Hasta hace unos días, el municipio de Mapiripán, en el Meta, era conocido por ser el lugar en el que se perpetró una masacre. Ahí adquirió presencia nacional. Ese fue su bautizo.
De un tiempo para acá, sin embargo, el municipio se convirtió en el ejemplo emblemático de cómo en un lugar en el que hubo un acto de violencia cabe la posibilidad de que entre las víctimas se escondan los que se hacen pasar por víctimas.
Y así, de la mano de esta precisión, que ha sido defendida como la más correcta forma de proceder para que primen la verdad, la dignidad, la honorabilidad (y hasta la defensa de la verdadera defensa de los derechos humanos), Mapiripán ya es, entre muchos, el epicentro de las miradas negacionistas. Esa masacre, se escucha murmurar, en realidad no fue una masacre.
Con el agravante de que cuando no se está en el plano puro de la negación, de la duda abierta frente a si hubo o no una masacre, por lo normal se está ante un escenario igual o peor: el de la banalización, el de la normalización, el de la idea, presente en cualquier reporte u opinión reciente sobre Mapiripán, de que no es preciso detenerse a reconsiderar lo extraño que es el hecho mismo de que una masacre (especie de asesinato colectivo) pueda haberse concretado.

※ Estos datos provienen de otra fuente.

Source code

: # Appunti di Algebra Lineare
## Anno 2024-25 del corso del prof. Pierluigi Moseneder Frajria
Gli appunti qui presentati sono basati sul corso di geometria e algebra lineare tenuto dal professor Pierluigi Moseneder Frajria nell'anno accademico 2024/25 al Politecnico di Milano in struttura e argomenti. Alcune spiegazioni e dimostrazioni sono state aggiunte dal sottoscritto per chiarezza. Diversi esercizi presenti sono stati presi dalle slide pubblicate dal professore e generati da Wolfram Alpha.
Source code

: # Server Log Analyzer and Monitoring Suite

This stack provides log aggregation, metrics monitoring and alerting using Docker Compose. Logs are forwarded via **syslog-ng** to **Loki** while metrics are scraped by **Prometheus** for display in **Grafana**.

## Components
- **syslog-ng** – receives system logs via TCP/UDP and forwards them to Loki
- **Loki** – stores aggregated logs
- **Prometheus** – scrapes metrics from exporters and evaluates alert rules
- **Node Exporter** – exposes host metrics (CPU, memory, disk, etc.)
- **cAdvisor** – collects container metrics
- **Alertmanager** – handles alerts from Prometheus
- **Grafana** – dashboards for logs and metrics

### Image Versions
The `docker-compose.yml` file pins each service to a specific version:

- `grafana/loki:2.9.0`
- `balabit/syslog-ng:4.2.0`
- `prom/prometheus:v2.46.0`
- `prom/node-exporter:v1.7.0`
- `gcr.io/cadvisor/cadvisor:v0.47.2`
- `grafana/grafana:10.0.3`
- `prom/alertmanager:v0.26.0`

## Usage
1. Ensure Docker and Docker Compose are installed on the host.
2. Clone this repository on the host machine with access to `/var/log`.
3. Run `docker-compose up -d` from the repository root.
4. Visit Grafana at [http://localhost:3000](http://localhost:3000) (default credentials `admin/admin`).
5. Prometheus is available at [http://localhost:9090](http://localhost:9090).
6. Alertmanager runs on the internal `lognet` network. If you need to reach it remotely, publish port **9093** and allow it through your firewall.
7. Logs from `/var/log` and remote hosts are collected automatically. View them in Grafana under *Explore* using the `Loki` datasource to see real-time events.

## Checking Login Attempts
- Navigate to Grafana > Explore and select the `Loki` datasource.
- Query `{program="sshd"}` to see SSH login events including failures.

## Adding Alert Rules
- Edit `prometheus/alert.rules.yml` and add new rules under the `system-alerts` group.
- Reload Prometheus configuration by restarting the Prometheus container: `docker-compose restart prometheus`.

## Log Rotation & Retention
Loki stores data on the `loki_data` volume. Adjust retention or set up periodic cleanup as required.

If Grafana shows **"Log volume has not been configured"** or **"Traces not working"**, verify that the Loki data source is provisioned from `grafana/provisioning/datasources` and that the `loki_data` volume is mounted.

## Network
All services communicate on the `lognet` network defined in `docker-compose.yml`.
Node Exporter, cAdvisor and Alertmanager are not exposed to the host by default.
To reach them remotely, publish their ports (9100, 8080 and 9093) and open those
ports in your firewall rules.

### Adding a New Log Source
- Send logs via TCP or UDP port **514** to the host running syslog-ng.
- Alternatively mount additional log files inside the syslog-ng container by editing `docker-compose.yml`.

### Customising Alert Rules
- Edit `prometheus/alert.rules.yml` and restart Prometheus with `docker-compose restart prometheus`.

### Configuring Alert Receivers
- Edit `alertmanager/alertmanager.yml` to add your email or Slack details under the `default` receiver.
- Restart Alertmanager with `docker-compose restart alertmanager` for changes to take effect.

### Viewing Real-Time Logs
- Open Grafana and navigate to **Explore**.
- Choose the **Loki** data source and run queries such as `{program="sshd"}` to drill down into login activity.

Lo aberrante de las últimas noticias asociadas a Mapiripán, nos dicen las voces oficiales, es la corrupción. Son los falsos testimonios, además de las mentiras. Es, en últimas, el peligro que todo esto supone para la buena fe de la institucionalidad. Pero lo que indigna, lo que mueve a la reflexión, nunca es la masacre en sí misma. O el hecho, difícil de imaginar, de que con más de 2.500 masacres entre 1982 y 2007 (el dato le pertenece a la Comisión de Memoria Histórica), la de los últimos treinta años sea una guerra de masacres.